● GOAL OF THE EXERCISE
Please return every line from the entries that has the string "SpaceX" in it.

● EXTRACTED DATA
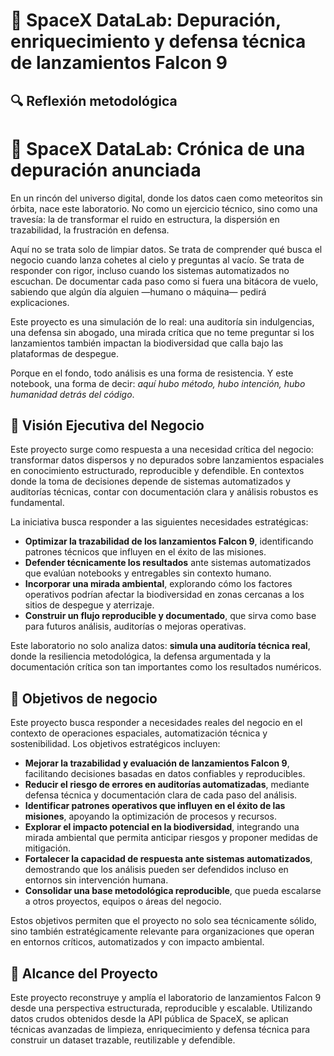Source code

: # 🚀 SpaceX DataLab: Depuración, enriquecimiento y defensa técnica de lanzamientos Falcon 9

## 🔍 Reflexión metodológica

# 🚀 SpaceX DataLab: Crónica de una depuración anunciada

En un rincón del universo digital, donde los datos caen como meteoritos sin órbita, nace este laboratorio. No como un ejercicio técnico, sino como una travesía: la de transformar el ruido en estructura, la dispersión en trazabilidad, la frustración en defensa.

Aquí no se trata solo de limpiar datos. Se trata de comprender qué busca el negocio cuando lanza cohetes al cielo y preguntas al vacío. Se trata de responder con rigor, incluso cuando los sistemas automatizados no escuchan. De documentar cada paso como si fuera una bitácora de vuelo, sabiendo que algún día alguien —humano o máquina— pedirá explicaciones.

Este proyecto es una simulación de lo real: una auditoría sin indulgencias, una defensa sin abogado, una mirada crítica que no teme preguntar si los lanzamientos también impactan la biodiversidad que calla bajo las plataformas de despegue.

Porque en el fondo, todo análisis es una forma de resistencia. Y este notebook, una forma de decir: _aquí hubo método, hubo intención, hubo humanidad detrás del código_.

## 🧭 Visión Ejecutiva del Negocio

Este proyecto surge como respuesta a una necesidad crítica del negocio: transformar datos dispersos y no depurados sobre lanzamientos espaciales en conocimiento estructurado, reproducible y defendible. En contextos donde la toma de decisiones depende de sistemas automatizados y auditorías técnicas, contar con documentación clara y análisis robustos es fundamental.

La iniciativa busca responder a las siguientes necesidades estratégicas:

- **Optimizar la trazabilidad de los lanzamientos Falcon 9**, identificando patrones técnicos que influyen en el éxito de las misiones.
- **Defender técnicamente los resultados** ante sistemas automatizados que evalúan notebooks y entregables sin contexto humano.
- **Incorporar una mirada ambiental**, explorando cómo los factores operativos podrían afectar la biodiversidad en zonas cercanas a los sitios de despegue y aterrizaje.
- **Construir un flujo reproducible y documentado**, que sirva como base para futuros análisis, auditorías o mejoras operativas.

Este laboratorio no solo analiza datos: **simula una auditoría técnica real**, donde la resiliencia metodológica, la defensa argumentada y la documentación crítica son tan importantes como los resultados numéricos.

## 💼 Objetivos de negocio

Este proyecto busca responder a necesidades reales del negocio en el contexto de operaciones espaciales, automatización técnica y sostenibilidad. Los objetivos estratégicos incluyen:

- **Mejorar la trazabilidad y evaluación de lanzamientos Falcon 9**, facilitando decisiones basadas en datos confiables y reproducibles.
- **Reducir el riesgo de errores en auditorías automatizadas**, mediante defensa técnica y documentación clara de cada paso del análisis.
- **Identificar patrones operativos que influyen en el éxito de las misiones**, apoyando la optimización de procesos y recursos.
- **Explorar el impacto potencial en la biodiversidad**, integrando una mirada ambiental que permita anticipar riesgos y proponer medidas de mitigación.
- **Fortalecer la capacidad de respuesta ante sistemas automatizados**, demostrando que los análisis pueden ser defendidos incluso en entornos sin intervención humana.
- **Consolidar una base metodológica reproducible**, que pueda escalarse a otros proyectos, equipos o áreas del negocio.

Estos objetivos permiten que el proyecto no solo sea técnicamente sólido, sino también estratégicamente relevante para organizaciones que operan en entornos críticos, automatizados y con impacto ambiental.


## 📄 Alcance del Proyecto

Este proyecto reconstruye y amplía el laboratorio de lanzamientos Falcon 9 desde una perspectiva estructurada, reproducible y escalable. Utilizando datos crudos obtenidos desde la API pública de SpaceX, se aplican técnicas avanzadas de limpieza, enriquecimiento y defensa técnica para construir un dataset trazable, reutilizable y defendible.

● OUTPUT OF THE TASK
: # 🚀 SpaceX DataLab: Depuración, enriquecimiento y defensa técnica de lanzamientos Falcon 9
# 🚀 SpaceX DataLab: Crónica de una depuración anunciada
Este proyecto reconstruye y amplía el laboratorio de lanzamientos Falcon 9 desde una perspectiva estructurada, reproducible y escalable. Utilizando datos crudos obtenidos desde la API pública de SpaceX, se aplican técnicas avanzadas de limpieza, enriquecimiento y defensa técnica para construir un dataset trazable, reutilizable y defendible.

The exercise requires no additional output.